What you have to do:
Show me each line of the listing below where the word "features" appears.

Extracted entries:
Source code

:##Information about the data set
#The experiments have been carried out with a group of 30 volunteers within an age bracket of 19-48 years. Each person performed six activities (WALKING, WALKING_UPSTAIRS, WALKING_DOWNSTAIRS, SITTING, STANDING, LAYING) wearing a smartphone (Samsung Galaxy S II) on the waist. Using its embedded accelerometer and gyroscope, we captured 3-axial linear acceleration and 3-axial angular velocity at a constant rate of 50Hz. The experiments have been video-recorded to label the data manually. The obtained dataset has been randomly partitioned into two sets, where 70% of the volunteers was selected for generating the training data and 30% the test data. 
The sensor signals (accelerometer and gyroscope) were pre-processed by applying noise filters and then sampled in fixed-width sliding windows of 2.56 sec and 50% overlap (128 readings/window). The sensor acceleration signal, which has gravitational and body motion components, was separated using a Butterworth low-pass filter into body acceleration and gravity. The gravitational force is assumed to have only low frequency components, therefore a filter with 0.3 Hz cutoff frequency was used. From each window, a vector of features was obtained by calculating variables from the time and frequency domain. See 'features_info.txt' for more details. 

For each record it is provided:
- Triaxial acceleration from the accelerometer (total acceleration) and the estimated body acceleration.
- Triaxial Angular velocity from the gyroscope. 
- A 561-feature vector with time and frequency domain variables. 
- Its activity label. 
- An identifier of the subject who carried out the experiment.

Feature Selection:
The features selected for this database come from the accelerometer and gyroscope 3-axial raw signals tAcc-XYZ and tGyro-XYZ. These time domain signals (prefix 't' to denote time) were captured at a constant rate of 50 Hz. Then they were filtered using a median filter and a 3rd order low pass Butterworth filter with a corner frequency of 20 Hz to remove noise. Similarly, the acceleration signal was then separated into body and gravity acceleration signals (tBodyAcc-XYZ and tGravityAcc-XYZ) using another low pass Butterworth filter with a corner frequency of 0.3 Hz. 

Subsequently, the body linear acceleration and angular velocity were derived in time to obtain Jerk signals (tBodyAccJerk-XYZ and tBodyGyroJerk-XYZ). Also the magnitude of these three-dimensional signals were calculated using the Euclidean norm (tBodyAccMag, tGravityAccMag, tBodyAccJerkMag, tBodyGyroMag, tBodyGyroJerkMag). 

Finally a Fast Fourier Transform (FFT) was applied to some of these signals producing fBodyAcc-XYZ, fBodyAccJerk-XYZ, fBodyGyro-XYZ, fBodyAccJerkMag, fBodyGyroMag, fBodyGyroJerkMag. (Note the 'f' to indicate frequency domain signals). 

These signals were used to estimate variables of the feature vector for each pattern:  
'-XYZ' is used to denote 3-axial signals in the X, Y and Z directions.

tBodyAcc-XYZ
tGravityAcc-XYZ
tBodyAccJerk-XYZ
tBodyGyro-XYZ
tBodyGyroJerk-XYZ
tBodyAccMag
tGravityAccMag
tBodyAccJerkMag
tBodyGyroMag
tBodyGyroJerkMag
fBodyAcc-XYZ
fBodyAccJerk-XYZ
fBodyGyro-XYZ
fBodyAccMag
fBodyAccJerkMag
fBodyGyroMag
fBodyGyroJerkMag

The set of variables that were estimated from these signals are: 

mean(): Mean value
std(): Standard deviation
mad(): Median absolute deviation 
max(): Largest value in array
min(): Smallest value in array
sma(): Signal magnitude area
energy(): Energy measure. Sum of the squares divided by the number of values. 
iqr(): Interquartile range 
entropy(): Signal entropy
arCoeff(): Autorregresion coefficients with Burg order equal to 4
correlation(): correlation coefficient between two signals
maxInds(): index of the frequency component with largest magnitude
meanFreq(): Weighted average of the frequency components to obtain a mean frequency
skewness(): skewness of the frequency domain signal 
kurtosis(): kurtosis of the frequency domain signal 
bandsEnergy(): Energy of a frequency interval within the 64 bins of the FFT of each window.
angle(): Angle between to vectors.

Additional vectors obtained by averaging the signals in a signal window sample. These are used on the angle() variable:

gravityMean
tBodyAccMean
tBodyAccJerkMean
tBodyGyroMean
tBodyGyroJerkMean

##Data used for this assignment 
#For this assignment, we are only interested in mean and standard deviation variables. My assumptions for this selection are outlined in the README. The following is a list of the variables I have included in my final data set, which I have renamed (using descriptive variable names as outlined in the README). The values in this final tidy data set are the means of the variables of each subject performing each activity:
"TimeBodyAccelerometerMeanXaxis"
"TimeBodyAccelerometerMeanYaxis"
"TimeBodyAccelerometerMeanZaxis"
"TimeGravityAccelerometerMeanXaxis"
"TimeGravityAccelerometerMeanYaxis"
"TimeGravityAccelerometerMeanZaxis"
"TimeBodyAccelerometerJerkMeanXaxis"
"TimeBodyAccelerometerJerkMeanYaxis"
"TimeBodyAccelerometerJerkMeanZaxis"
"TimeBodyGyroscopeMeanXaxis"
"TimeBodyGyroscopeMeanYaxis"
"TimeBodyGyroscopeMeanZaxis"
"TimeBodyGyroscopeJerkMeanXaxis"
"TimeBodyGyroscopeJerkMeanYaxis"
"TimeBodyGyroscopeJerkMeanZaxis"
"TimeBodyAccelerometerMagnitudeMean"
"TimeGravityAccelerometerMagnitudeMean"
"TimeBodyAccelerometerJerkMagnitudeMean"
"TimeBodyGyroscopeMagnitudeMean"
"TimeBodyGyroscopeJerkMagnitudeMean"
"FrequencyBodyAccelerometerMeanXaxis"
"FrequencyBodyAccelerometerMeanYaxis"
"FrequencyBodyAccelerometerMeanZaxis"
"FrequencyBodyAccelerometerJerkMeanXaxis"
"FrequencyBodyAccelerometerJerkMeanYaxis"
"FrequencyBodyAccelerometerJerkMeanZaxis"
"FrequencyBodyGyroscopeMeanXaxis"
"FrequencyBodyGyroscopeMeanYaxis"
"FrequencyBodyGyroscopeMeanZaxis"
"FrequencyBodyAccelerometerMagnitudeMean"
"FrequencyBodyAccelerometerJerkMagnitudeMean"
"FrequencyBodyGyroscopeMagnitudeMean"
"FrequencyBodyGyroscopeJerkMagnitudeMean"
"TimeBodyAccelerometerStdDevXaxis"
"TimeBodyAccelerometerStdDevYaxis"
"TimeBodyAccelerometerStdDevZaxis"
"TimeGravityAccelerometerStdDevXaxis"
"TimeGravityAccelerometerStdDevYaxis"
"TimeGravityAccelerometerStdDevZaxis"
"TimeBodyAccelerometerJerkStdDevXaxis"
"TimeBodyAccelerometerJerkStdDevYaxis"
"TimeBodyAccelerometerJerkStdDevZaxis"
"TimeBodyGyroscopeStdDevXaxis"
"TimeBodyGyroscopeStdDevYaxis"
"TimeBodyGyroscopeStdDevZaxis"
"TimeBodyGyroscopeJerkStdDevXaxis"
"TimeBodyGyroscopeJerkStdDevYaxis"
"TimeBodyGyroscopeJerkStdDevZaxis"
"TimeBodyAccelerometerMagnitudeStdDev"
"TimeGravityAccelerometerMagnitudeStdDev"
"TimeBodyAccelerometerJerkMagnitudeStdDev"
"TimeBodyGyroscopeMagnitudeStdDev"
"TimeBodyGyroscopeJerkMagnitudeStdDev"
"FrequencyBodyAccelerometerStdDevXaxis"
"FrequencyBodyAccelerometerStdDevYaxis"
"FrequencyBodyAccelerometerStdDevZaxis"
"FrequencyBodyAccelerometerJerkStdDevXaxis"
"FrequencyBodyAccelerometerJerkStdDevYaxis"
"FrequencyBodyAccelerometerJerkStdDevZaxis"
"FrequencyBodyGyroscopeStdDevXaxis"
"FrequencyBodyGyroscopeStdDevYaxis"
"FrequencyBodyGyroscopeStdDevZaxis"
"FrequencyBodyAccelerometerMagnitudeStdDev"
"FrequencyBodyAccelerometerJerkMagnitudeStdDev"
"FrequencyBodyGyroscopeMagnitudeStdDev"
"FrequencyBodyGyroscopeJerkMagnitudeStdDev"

Worked solution:
The sensor signals (accelerometer and gyroscope) were pre-processed by applying noise filters and then sampled in fixed-width sliding windows of 2.56 sec and 50% overlap (128 readings/window). The sensor acceleration signal, which has gravitational and body motion components, was separated using a Butterworth low-pass filter into body acceleration and gravity. The gravitational force is assumed to have only low frequency components, therefore a filter with 0.3 Hz cutoff frequency was used. From each window, a vector of features was obtained by calculating variables from the time and frequency domain. See 'features_info.txt' for more details. 
The features selected for this database come from the accelerometer and gyroscope 3-axial raw signals tAcc-XYZ and tGyro-XYZ. These time domain signals (prefix 't' to denote time) were captured at a constant rate of 50 Hz. Then they were filtered using a median filter and a 3rd order low pass Butterworth filter with a corner frequency of 20 Hz to remove noise. Similarly, the acceleration signal was then separated into body and gravity acceleration signals (tBodyAcc-XYZ and tGravityAcc-XYZ) using another low pass Butterworth filter with a corner frequency of 0.3 Hz. 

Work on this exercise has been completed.